The question, ultimately, must be that if humans have spirits, do animals likewise have spirits? Obviously this is only opinion as some people don't believe either humans or animals possess them.
Jehovah's Witnesses and other adventists believe even humans lack spirits. But if Jesus was put to death in the flesh, made alive in the spirit -- that is, departed his body as a spirit, and preached to the spirits in prison, it's a pretty good argument that man has a spirit. Peter writes:
“For Christ also hath once suffered for sins, the just for the unjust, that he might bring us to God, being put to death in the flesh, but quickened by the Spirit: by which also he went and preached unto the spirits in prison; which sometime were disobedient, when once the longsuffering of God waited in the days of Noah, while the ark was a preparing, wherein few, that is, eight souls were saved by water.” (1 Peter 3:18-21)
He later writes: “For for this cause was the gospel preached also to them that are dead, that they might be judged according to men in the flesh, but live according to God in the spirit.” (1 Peter 4:6)
“Until Christ came,” says the Pistis Sophia, “no soul had gone through the ordinances in their completeness.
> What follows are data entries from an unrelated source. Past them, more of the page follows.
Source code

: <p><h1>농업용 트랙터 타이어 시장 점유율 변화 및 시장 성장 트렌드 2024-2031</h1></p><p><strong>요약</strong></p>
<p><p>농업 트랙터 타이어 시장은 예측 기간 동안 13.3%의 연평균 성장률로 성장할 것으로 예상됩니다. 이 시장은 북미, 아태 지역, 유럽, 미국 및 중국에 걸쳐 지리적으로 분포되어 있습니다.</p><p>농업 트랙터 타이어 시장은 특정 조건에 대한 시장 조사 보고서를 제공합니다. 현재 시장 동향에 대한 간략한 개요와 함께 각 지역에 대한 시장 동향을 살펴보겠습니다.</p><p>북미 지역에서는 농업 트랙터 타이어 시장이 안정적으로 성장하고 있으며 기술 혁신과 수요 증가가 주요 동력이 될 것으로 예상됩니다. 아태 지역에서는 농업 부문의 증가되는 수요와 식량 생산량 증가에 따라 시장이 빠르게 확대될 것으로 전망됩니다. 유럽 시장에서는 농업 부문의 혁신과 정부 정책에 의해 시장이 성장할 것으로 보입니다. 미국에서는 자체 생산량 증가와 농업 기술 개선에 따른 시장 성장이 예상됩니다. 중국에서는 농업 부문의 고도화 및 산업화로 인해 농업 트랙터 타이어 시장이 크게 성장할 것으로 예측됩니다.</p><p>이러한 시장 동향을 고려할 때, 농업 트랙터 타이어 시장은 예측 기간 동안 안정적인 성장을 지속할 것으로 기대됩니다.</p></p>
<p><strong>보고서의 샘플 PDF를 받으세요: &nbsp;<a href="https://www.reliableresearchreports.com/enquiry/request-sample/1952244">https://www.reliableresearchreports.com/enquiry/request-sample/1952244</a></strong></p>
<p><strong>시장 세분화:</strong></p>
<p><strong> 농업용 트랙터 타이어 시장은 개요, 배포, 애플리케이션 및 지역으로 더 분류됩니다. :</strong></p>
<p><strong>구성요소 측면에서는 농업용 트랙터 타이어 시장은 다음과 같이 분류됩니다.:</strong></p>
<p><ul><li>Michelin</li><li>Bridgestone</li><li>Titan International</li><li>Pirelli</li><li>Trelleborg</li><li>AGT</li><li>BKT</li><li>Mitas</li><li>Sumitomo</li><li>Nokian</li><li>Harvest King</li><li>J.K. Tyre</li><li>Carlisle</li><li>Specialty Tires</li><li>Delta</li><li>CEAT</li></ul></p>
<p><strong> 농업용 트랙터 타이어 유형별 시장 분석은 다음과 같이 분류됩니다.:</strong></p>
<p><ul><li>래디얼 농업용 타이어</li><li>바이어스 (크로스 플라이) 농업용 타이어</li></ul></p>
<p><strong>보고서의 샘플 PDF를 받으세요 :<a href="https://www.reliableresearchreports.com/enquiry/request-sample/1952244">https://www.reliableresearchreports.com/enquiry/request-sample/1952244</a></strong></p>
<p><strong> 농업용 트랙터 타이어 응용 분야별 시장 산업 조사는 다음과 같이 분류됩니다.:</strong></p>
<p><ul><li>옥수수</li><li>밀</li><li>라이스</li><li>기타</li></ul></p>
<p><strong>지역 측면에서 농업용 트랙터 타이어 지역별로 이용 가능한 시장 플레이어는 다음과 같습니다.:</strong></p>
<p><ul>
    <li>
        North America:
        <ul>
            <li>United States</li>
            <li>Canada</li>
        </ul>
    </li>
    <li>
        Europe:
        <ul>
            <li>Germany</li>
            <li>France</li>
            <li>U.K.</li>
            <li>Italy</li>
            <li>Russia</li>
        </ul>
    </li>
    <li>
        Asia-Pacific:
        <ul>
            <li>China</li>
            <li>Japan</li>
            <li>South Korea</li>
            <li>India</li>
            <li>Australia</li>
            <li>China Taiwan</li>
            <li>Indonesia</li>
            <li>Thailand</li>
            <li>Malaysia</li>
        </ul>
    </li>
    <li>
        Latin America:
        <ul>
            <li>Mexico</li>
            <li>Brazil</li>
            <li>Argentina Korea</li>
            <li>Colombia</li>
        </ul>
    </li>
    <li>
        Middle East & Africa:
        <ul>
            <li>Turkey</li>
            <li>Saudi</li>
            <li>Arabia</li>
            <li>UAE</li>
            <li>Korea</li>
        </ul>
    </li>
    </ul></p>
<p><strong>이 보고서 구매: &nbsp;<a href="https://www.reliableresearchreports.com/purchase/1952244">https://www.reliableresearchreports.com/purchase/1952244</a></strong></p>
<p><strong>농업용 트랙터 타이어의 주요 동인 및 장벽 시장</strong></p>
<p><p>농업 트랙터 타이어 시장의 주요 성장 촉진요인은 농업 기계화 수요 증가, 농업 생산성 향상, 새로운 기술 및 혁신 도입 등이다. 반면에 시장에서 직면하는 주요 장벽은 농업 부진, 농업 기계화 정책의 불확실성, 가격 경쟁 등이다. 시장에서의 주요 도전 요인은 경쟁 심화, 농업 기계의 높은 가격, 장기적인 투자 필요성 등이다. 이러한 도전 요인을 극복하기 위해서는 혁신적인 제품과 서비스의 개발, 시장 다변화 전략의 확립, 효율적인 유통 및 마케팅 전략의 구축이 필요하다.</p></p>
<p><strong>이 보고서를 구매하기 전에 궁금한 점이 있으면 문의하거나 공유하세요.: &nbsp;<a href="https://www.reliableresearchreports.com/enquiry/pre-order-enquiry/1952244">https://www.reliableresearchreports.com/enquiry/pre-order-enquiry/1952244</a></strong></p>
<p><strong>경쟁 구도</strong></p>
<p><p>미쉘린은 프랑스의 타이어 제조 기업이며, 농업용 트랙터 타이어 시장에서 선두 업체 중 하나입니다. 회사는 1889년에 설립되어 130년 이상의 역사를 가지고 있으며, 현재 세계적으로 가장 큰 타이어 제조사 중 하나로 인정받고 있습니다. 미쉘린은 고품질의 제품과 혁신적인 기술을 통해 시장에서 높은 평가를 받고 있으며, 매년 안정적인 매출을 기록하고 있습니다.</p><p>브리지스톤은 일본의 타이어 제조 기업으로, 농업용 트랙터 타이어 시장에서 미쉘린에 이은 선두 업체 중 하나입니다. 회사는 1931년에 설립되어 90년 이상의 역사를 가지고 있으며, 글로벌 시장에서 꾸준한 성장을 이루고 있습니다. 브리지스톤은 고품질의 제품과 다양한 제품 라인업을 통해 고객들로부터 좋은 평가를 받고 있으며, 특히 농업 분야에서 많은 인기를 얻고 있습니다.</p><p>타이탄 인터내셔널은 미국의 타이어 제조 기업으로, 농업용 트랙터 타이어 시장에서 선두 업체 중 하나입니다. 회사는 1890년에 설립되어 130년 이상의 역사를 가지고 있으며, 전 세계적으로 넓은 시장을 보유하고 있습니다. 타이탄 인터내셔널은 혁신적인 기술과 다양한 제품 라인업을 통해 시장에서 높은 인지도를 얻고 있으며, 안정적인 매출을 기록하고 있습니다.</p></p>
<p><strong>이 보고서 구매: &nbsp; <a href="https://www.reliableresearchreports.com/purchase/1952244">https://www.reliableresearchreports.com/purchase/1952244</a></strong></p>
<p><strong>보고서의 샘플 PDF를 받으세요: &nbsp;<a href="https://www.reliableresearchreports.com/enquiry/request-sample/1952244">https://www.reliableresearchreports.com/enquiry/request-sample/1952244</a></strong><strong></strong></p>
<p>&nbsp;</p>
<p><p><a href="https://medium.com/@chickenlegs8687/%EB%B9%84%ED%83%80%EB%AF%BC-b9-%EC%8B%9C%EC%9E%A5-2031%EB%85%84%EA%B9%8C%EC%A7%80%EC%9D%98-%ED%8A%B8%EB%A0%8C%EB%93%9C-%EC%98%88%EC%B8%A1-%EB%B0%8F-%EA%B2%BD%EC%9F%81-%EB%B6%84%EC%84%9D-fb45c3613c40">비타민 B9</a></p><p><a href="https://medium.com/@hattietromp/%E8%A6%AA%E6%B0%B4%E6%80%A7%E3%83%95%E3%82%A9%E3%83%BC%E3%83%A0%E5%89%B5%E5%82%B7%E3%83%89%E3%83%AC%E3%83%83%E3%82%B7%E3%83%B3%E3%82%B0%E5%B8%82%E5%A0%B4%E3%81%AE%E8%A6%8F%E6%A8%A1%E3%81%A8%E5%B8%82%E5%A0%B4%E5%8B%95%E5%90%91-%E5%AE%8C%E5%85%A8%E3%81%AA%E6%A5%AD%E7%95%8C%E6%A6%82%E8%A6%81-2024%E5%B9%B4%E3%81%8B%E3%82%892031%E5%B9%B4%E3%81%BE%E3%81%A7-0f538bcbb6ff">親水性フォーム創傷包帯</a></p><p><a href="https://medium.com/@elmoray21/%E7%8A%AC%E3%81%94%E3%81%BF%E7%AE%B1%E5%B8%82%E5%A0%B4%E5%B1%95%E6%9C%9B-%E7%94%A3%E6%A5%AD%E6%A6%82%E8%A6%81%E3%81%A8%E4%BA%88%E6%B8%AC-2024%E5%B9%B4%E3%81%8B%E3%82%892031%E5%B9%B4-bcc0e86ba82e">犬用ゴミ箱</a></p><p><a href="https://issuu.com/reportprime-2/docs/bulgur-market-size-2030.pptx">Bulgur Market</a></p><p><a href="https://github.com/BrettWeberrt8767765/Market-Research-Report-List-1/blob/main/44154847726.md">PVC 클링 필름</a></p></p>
It was He who opened the gate and the way of life. Those who receive these ordinances are the dispensations of the Sons of Light. And they receive whatever they desire.”
My point is that man actually does have a spirit residing within him, animating him, and so it makes sense that animals also have animating spirits. As Jesus stated, “The body without the spirit is dead.” (James 2:26) Thus, when he was put to death in the flesh, his spirit departed and went to Paradise, as he promised the thief on the cross/stake. Thus, when Origen, the first and greatest of the non-apostolic scholars, attempted to recall what the earliest Christians believed, he wrote: “After death, I think the saints go to Paradise, a place of teaching, a school of the spirits in which everything they saw on earth will be made clear to them. Those who were pure in heart will progress more rapidly, reaching the kingdom of heaven by definite steps or degrees.” (Jean Danielou, Biblica 28 (1947), Origen (N.Y.: Sheed and Ward, 1955)
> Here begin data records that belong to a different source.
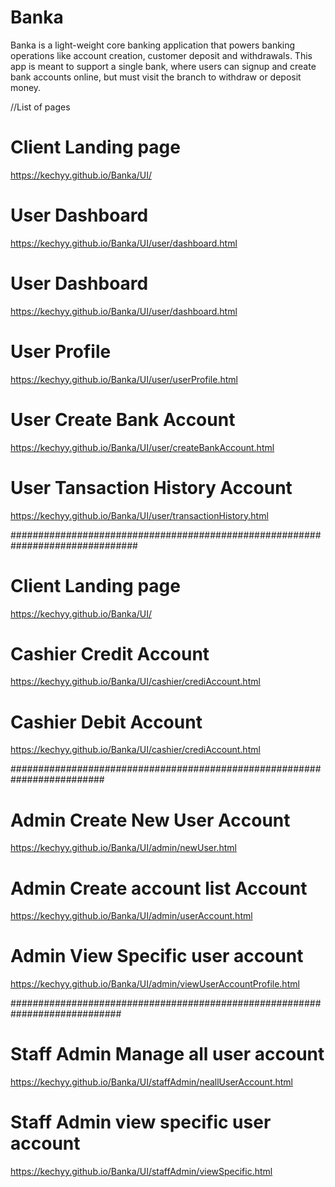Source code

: # Banka
Banka is a light-weight core banking application that powers banking operations like account creation, customer deposit and withdrawals. This app is meant to support a single bank, where users can signup and create bank accounts online, but must visit the branch to withdraw or deposit money.

//List of pages

# Client Landing page 
https://kechyy.github.io/Banka/UI/

# User Dashboard 
https://kechyy.github.io/Banka/UI/user/dashboard.html

# User Dashboard  
https://kechyy.github.io/Banka/UI/user/dashboard.html

# User Profile  
https://kechyy.github.io/Banka/UI/user/userProfile.html

# User Create Bank Account 
https://kechyy.github.io/Banka/UI/user/createBankAccount.html

# User Tansaction History Account 
https://kechyy.github.io/Banka/UI/user/transactionHistory.html


###############################################################################

# Client Landing page 
https://kechyy.github.io/Banka/UI/


# Cashier Credit Account 
https://kechyy.github.io/Banka/UI/cashier/crediAccount.html

# Cashier Debit Account 
https://kechyy.github.io/Banka/UI/cashier/crediAccount.html

#########################################################################

# Admin Create New User Account 
https://kechyy.github.io/Banka/UI/admin/newUser.html

# Admin Create account list Account 
https://kechyy.github.io/Banka/UI/admin/userAccount.html

# Admin View Specific user account
https://kechyy.github.io/Banka/UI/admin/viewUserAccountProfile.html

############################################################################

# Staff Admin Manage all user account 
https://kechyy.github.io/Banka/UI/staffAdmin/neallUserAccount.html

# Staff Admin view specific user account
https://kechyy.github.io/Banka/UI/staffAdmin/viewSpecific.html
My point is that spirits are eternal. They are the animating force in both man and beasts and are characterized by both intelligence and awareness, and they progress as we do. Animals experience love, hate, they have a healthy sense of self preservation, but, too, they've been known to selflessly sacrifice themselves for others, both animals and humans. Does God create intelligence only to then snuff it out when it no longer suits Him? “For that which befalleth the sons of men befalleth beasts; even one thing befalleth them: as the one dieth, so dieth the other...." (Ecclesiastes 3:19-21)
These animals serve us, die for us, serve as our companions and friends while others serve as food and beasts of burden. They were created with man and they differ in intelligence amongst themselves even as we differ amongst ourselves. And animals are provided to us as part of our stewardship to use as God dictates.
If we have spirits that animate us, and I think it's clear that the first century Christians believed this despite what adventist pundits claim, it stands to reason that animals must have some inner force that makes them go. If the body without the spirit is dead for humans, it stands to reason the same would be true for animals. The doctrine that the body goes back to the Earth and the core of what we are ceases to be at death may be fine for atheists, but it was never part of the Christian faith.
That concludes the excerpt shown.